→ Description of the task
Copy all the lines below without altering anything.

→ The records
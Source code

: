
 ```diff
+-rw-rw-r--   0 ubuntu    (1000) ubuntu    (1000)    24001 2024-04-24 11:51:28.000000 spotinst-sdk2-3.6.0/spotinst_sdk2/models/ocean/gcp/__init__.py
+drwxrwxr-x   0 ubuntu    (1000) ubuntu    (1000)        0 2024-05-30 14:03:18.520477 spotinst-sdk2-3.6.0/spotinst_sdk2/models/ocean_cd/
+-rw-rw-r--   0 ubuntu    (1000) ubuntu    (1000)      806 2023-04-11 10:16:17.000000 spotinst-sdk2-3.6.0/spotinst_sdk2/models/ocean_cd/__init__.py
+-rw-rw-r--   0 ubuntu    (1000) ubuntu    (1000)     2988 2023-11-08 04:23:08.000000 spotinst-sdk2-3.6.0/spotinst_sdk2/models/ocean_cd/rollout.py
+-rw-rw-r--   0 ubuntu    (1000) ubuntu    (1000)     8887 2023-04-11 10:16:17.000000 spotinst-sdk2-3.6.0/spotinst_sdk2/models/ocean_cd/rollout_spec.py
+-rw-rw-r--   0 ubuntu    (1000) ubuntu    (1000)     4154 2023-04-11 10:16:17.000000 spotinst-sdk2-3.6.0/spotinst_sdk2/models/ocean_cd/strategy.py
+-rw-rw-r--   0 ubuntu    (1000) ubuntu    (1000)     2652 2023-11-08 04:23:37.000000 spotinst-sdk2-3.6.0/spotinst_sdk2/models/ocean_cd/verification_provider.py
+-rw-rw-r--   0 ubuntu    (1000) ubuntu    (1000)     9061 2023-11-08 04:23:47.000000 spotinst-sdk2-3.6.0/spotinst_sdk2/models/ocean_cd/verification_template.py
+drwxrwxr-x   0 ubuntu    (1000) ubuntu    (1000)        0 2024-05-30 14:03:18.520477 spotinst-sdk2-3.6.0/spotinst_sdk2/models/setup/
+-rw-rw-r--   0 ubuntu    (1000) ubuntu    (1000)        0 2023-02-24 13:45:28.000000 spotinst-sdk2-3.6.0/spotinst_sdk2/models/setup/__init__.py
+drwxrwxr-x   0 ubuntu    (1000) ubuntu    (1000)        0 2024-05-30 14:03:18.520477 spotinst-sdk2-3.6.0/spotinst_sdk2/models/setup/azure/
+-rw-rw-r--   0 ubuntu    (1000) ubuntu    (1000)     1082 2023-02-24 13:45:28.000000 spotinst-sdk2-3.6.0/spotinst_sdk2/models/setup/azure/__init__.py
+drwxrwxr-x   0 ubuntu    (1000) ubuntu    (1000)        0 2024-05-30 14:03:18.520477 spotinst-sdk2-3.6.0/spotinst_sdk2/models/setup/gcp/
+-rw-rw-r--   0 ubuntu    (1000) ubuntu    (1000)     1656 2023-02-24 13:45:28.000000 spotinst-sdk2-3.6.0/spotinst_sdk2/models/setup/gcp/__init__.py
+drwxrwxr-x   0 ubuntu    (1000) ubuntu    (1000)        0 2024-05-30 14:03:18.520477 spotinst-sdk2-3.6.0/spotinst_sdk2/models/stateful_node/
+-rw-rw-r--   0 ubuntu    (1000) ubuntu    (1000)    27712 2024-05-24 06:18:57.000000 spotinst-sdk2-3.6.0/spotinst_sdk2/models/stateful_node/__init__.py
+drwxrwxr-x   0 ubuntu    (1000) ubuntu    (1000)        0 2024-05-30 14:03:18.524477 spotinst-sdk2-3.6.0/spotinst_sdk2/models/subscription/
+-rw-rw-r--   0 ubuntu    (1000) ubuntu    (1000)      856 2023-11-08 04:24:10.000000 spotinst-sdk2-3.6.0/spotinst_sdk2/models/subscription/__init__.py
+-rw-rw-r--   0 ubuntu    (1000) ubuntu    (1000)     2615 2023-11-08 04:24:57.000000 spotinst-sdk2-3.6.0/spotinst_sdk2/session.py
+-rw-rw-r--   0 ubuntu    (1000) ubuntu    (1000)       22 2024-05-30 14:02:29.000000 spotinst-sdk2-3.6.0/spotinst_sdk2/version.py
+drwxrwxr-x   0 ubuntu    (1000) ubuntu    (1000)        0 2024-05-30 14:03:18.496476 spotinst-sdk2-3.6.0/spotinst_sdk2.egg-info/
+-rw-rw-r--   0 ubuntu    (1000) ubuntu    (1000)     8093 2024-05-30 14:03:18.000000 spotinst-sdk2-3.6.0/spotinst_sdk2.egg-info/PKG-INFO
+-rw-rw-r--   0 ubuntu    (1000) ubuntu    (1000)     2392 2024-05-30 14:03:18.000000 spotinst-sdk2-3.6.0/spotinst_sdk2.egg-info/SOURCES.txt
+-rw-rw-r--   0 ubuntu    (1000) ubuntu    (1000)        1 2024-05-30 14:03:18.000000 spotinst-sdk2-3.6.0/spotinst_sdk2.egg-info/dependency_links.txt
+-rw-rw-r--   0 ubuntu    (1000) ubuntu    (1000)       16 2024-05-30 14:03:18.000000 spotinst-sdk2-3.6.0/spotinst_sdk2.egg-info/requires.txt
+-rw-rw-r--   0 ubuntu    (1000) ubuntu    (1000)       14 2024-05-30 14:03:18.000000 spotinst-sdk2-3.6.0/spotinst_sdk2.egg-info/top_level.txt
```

→ Result of the task
Source code

:
 ```diff
+-rw-rw-r--   0 ubuntu    (1000) ubuntu    (1000)    24001 2024-04-24 11:51:28.000000 spotinst-sdk2-3.6.0/spotinst_sdk2/models/ocean/gcp/__init__.py
+drwxrwxr-x   0 ubuntu    (1000) ubuntu    (1000)        0 2024-05-30 14:03:18.520477 spotinst-sdk2-3.6.0/spotinst_sdk2/models/ocean_cd/
+-rw-rw-r--   0 ubuntu    (1000) ubuntu    (1000)      806 2023-04-11 10:16:17.000000 spotinst-sdk2-3.6.0/spotinst_sdk2/models/ocean_cd/__init__.py
+-rw-rw-r--   0 ubuntu    (1000) ubuntu    (1000)     2988 2023-11-08 04:23:08.000000 spotinst-sdk2-3.6.0/spotinst_sdk2/models/ocean_cd/rollout.py
+-rw-rw-r--   0 ubuntu    (1000) ubuntu    (1000)     8887 2023-04-11 10:16:17.000000 spotinst-sdk2-3.6.0/spotinst_sdk2/models/ocean_cd/rollout_spec.py
+-rw-rw-r--   0 ubuntu    (1000) ubuntu    (1000)     4154 2023-04-11 10:16:17.000000 spotinst-sdk2-3.6.0/spotinst_sdk2/models/ocean_cd/strategy.py
+-rw-rw-r--   0 ubuntu    (1000) ubuntu    (1000)     2652 2023-11-08 04:23:37.000000 spotinst-sdk2-3.6.0/spotinst_sdk2/models/ocean_cd/verification_provider.py
+-rw-rw-r--   0 ubuntu    (1000) ubuntu    (1000)     9061 2023-11-08 04:23:47.000000 spotinst-sdk2-3.6.0/spotinst_sdk2/models/ocean_cd/verification_template.py
+drwxrwxr-x   0 ubuntu    (1000) ubuntu    (1000)        0 2024-05-30 14:03:18.520477 spotinst-sdk2-3.6.0/spotinst_sdk2/models/setup/
+-rw-rw-r--   0 ubuntu    (1000) ubuntu    (1000)        0 2023-02-24 13:45:28.000000 spotinst-sdk2-3.6.0/spotinst_sdk2/models/setup/__init__.py
+drwxrwxr-x   0 ubuntu    (1000) ubuntu    (1000)        0 2024-05-30 14:03:18.520477 spotinst-sdk2-3.6.0/spotinst_sdk2/models/setup/azure/
+-rw-rw-r--   0 ubuntu    (1000) ubuntu    (1000)     1082 2023-02-24 13:45:28.000000 spotinst-sdk2-3.6.0/spotinst_sdk2/models/setup/azure/__init__.py
+drwxrwxr-x   0 ubuntu    (1000) ubuntu    (1000)        0 2024-05-30 14:03:18.520477 spotinst-sdk2-3.6.0/spotinst_sdk2/models/setup/gcp/
+-rw-rw-r--   0 ubuntu    (1000) ubuntu    (1000)     1656 2023-02-24 13:45:28.000000 spotinst-sdk2-3.6.0/spotinst_sdk2/models/setup/gcp/__init__.py
+drwxrwxr-x   0 ubuntu    (1000) ubuntu    (1000)        0 2024-05-30 14:03:18.520477 spotinst-sdk2-3.6.0/spotinst_sdk2/models/stateful_node/
+-rw-rw-r--   0 ubuntu    (1000) ubuntu    (1000)    27712 2024-05-24 06:18:57.000000 spotinst-sdk2-3.6.0/spotinst_sdk2/models/stateful_node/__init__.py
+drwxrwxr-x   0 ubuntu    (1000) ubuntu    (1000)        0 2024-05-30 14:03:18.524477 spotinst-sdk2-3.6.0/spotinst_sdk2/models/subscription/
+-rw-rw-r--   0 ubuntu    (1000) ubuntu    (1000)      856 2023-11-08 04:24:10.000000 spotinst-sdk2-3.6.0/spotinst_sdk2/models/subscription/__init__.py
+-rw-rw-r--   0 ubuntu    (1000) ubuntu    (1000)     2615 2023-11-08 04:24:57.000000 spotinst-sdk2-3.6.0/spotinst_sdk2/session.py
+-rw-rw-r--   0 ubuntu    (1000) ubuntu    (1000)       22 2024-05-30 14:02:29.000000 spotinst-sdk2-3.6.0/spotinst_sdk2/version.py
+drwxrwxr-x   0 ubuntu    (1000) ubuntu    (1000)        0 2024-05-30 14:03:18.496476 spotinst-sdk2-3.6.0/spotinst_sdk2.egg-info/
+-rw-rw-r--   0 ubuntu    (1000) ubuntu    (1000)     8093 2024-05-30 14:03:18.000000 spotinst-sdk2-3.6.0/spotinst_sdk2.egg-info/PKG-INFO
+-rw-rw-r--   0 ubuntu    (1000) ubuntu    (1000)     2392 2024-05-30 14:03:18.000000 spotinst-sdk2-3.6.0/spotinst_sdk2.egg-info/SOURCES.txt
+-rw-rw-r--   0 ubuntu    (1000) ubuntu    (1000)        1 2024-05-30 14:03:18.000000 spotinst-sdk2-3.6.0/spotinst_sdk2.egg-info/dependency_links.txt
+-rw-rw-r--   0 ubuntu    (1000) ubuntu    (1000)       16 2024-05-30 14:03:18.000000 spotinst-sdk2-3.6.0/spotinst_sdk2.egg-info/requires.txt
+-rw-rw-r--   0 ubuntu    (1000) ubuntu    (1000)       14 2024-05-30 14:03:18.000000 spotinst-sdk2-3.6.0/spotinst_sdk2.egg-info/top_level.txt
```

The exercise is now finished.